SwRI, SMU to Develop AI Controller for Multi-Modal Electric Microgrids and Hybrid Long-Duration Energy Storage
Southwest Research Institute (SwRI) and SMU are developing an AI-driven controller for hybrid microgrid systems that integrate multiple energy sources and storage systems to function. The project is funded by a $129,842 grant from the Seed Projects Aligning Research, Knowledge and Skills (SPARKS) joint program, which aims to strengthen and cultivate long-term research between SwRI and the Lyle School of Engineering at SMU.
Battery systems are effective for short-term energy storage. Hydrogen storage systems, on the other hand, offer the potential to extend energy storage duration from hours to days. This can potentially enable greater system resilience and efficiency during periods of prolonged outages or renewable energy shortfalls, as energy demands rise due to the proliferation of AI computing and data centers.
The SwRI and SMU project will develop an AI controller for a microgrid configuration that integrates a battery energy storage system (BESS) with a long-duration hydrogen energy storage system (HESS). The application will integrate fuel cells, advanced solid-state storage technologies, renewable energy generation and the local energy grid for power. The grid will use electrolyzer devices to split water into hydrogen and oxygen through electrolysis for storage.

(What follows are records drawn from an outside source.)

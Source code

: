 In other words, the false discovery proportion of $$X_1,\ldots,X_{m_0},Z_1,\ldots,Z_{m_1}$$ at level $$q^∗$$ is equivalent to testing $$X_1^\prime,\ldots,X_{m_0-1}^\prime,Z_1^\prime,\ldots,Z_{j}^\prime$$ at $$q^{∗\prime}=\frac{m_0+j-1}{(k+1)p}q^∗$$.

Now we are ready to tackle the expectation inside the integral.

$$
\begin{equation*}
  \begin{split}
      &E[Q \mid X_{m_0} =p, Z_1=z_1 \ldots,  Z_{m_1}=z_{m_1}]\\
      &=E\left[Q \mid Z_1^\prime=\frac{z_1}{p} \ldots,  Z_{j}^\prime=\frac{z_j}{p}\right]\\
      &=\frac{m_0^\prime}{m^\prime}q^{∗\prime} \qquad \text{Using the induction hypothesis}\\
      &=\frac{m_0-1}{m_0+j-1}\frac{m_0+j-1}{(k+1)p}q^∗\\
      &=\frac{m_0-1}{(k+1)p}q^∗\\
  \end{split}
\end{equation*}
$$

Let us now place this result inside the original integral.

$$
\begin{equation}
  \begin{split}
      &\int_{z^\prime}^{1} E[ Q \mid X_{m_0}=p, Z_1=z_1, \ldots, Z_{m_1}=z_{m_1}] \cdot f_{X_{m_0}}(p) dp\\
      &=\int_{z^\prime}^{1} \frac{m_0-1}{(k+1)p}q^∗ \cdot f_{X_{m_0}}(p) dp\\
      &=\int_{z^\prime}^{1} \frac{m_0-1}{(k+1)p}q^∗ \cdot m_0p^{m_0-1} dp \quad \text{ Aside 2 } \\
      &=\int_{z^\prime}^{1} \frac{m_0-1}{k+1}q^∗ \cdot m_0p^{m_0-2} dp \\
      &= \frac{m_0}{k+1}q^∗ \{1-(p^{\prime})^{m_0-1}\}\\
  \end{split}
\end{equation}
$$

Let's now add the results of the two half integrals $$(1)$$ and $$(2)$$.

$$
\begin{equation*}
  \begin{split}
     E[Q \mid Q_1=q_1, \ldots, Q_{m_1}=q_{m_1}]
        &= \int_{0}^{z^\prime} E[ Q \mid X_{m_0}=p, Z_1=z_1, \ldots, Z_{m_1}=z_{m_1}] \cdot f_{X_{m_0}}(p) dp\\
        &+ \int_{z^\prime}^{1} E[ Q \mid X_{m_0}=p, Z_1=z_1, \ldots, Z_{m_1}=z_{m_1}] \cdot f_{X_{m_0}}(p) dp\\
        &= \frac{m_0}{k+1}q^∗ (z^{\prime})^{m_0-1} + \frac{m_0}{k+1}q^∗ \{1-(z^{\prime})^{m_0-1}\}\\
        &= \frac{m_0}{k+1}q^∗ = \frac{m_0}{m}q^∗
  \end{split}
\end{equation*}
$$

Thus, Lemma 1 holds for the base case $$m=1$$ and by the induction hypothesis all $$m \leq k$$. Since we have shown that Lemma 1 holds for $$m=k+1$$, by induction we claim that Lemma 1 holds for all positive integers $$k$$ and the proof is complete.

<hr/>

The controller will be designed to manage and coordinate the available grid’s energy sources in real time to ensure optimal reliability, reduce operational costs, improve renewable energy utilization, and enhance system sustainability for critical systems, such as data centers, and other facilities that require continuous power and low-carbon backup sources.
“The rapid expansion of AI computing is creating unprecedented electricity demand, challenging both utilities and data center operators to find reliable and scalable power solutions,” said Dr. Richard Fu, a research engineer in SwRI’s Powertrain Engineering Division and one of the project’s principal investigators. “Hybrid microgrids are one way that industry could tackle this energy challenge. We are working to create a control system that helps them integrate long-duration energy storage and renewable power resources without sacrificing reliability.”
Dr. Jianhui Wang, Mary and Richard Templeton Centennial Chair of Electrical Engineering and a professor in SMU’s Department of Electrical and Computer Engineering, will develop the AI controller. It will be designed to regulate the microgrid’s performance efficiently. The system will use a digital twin, a virtual replica of the system continuously updated with data from its physical counterpart, to emulate realistic operational conditions and workloads, such as those needed to run data centers, and provide algorithms, modeling and data to help the AI controller effectively manage energy allocation.
“By leveraging a digital twin, our AI controller can learn optimal energy dispatch strategies under realistic data center workloads,” said Wang. “This physics-informed AI approach enables intelligent coordination between short- and long-duration storage while respecting equipment constraints. Ultimately, we aim to deliver more resilient and sustainable microgrid operations.”
SwRI’s on-campus infrastructure, including its 250-kilowatt to 500-kilowatt-hour grid-connected BESS and local grid, will provide the AI controller with a safe platform to rigorously test the technology using real hardware.
“SwRI has extensive experience with hardware-in-the-loop (HIL) testing using a real controller in an emulated environment to validate effectiveness,” said Stas Gankov, manager of SwRI’s Advanced Algorithms Section and a member of the project’s development team. “Our HIL platform lets us push the AI controller to its limits. We can emulate fast changes in load, renewable volatility and grid events, all without risking customers or the grid. We have spent years building real-time control and HIL expertise. Plugging this controller into that framework is a powerful way to mitigate risks of technology innovation while still accelerating deployment.”
The controller will employ a physics-informed artificial intelligence to coordinate battery and hydrogen storage resources in real time while respecting operational constraints that affect equipment performance and lifetime. The project is part of a broader effort to show how SwRI can deliver solutions – such as advanced algorithms, advanced technology and performance validation – for next-generation, energy-intensive facilities.
“This work demonstrates how SwRI can contribute to the effective development of next generation data centers or other critical facilities by designing, controlling, and validating resilient, low-carbon power systems from concept through deployment,” Fu said.
This project was funded (fully or in part) by SMU Lyle School of Engineering and Southwest Research Institute.